The only official Audi source I can find is on the configurator, on their German website. I sat down and configured a TTS with toys and that came to almost 67,000 Euro, that's £60k for a TTS with a few options. If that's going to translate to the UK market, well, just crazy. I could get a new Porsche 718 Cayman S with toys for the same money and have a manual gearbox.
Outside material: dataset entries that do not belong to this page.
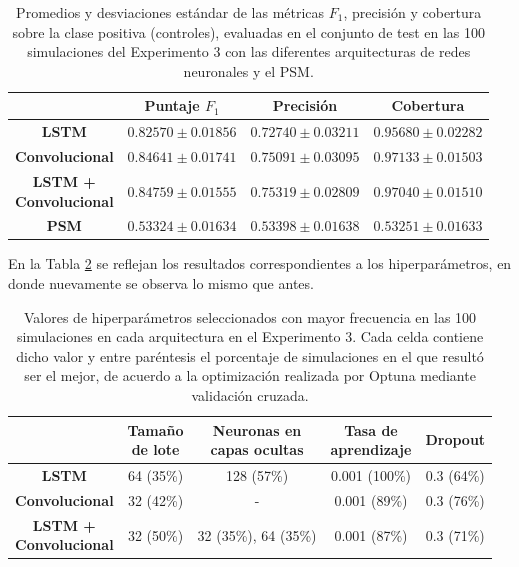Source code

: \documentclass[../../main.tex]{subfiles}
\begin{document}
\begin{table}[H]
    \centering
    \renewcommand{\arraystretch}{1.2}
    \begin{tabular}{|c|c|c|c|}
        \hline
         & \textbf{Puntaje} \(F_1\) & \textbf{Precisión} & \textbf{Cobertura} \\ \hline\hline
        \textbf{LSTM}
            & $0.82570 \pm 0.01856$ & $0.72740 \pm 0.03211$ & $0.95680 \pm 0.02282$ \\ \hline
        \textbf{Convolucional}
            & $0.84641 \pm 0.01741$ & $0.75091 \pm 0.03095$ & $\mathbf{0.97133 \pm 0.01503}$ \\ \hline
        \makecell{\textbf{LSTM +} \\ \textbf{Convolucional}}
            & $\mathbf{0.84759 \pm 0.01555}$ & $\mathbf{0.75319 \pm 0.02809}$ & $0.97040 \pm 0.01510$ \\ \hline
        \textbf{PSM}
            & $0.53324 \pm 0.01634$ & $0.53398 \pm 0.01638$ & $0.53251 \pm 0.01633$ \\
        \hline
    \end{tabular}
    \caption{Promedios y desviaciones estándar de las métricas \(F_1\), precisión y
    cobertura sobre la clase positiva (controles), evaluadas en el conjunto de test en las
    100 simulaciones del Experimento 3 con las diferentes arquitecturas de redes
    neuronales y el PSM.}
    \label{tab:results_exp3}
\end{table}

En la Tabla \ref{tab:hyperparams_exp3} se reflejan los resultados correspondientes
a los hiperparámetros, en donde nuevamente se observa lo mismo que antes.

\begin{table}[ht]
    \centering
    \renewcommand{\arraystretch}{1.2}
    \begin{tabular}{|c|c|c|c|c|}
        \hline
            & \makecell{\textbf{Tamaño}\\\textbf{de lote}}
            & \makecell{\textbf{Neuronas en}\\\textbf{capas ocultas}}
            & \makecell{\textbf{Tasa de}\\\textbf{aprendizaje}}
            & \textbf{Dropout} \\ \hline\hline
        \textbf{LSTM}
            & 64 (35\%) & 128 (57\%) & 0.001 (100\%) & 0.3 (64\%) \\ \hline
        \textbf{Convolucional}
            & 32 (42\%) & -          & 0.001 (89\%)  & 0.3 (76\%) \\ \hline
        \makecell{\textbf{LSTM +}\\\textbf{Convolucional}}
            & 32 (50\%) & 32 (35\%), 64 (35\%) & 0.001 (87\%) & 0.3 (71\%) \\
        \hline
    \end{tabular}
    \caption{Valores de hiperparámetros seleccionados con mayor frecuencia en las 100
    simulaciones en cada arquitectura en el Experimento 3. Cada celda contiene dicho valor
    y entre paréntesis el porcentaje de simulaciones en el que resultó ser el mejor, de
    acuerdo a la optimización realizada por Optuna mediante validación cruzada.}
    \label{tab:hyperparams_exp3}
\end{table}
\end{document}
The TT RS will be even more, so probably close to a 718 Cayman GTS! If that's the way things turn out, Audi has lost the plot.


----------



## Pontypwl (Feb 17, 2016)

I just compared the invoice for my recently ordered 45 BE; it was almost exactly the same total as the invoice for the TTS I ordered in 2016. Discussing this with the salesman at my local Audi dealership, he agreed that a TTS BE was likely to come in around 48-50k with the recently announced TT RS to cost somewhere close to 60k.


----------



## 35mphspeedlimit (Sep 25, 2010)

Pontypwl said:


> I just compared the invoice for my recently ordered 45 BE; it was almost exactly the same total as the invoice for the TTS I ordered in 2016. Discussing this with the salesman at my local Audi dealership, he agreed that a TTS BE was likely to come in around 48-50k with the recently announced TT RS to cost somewhere close to 60k.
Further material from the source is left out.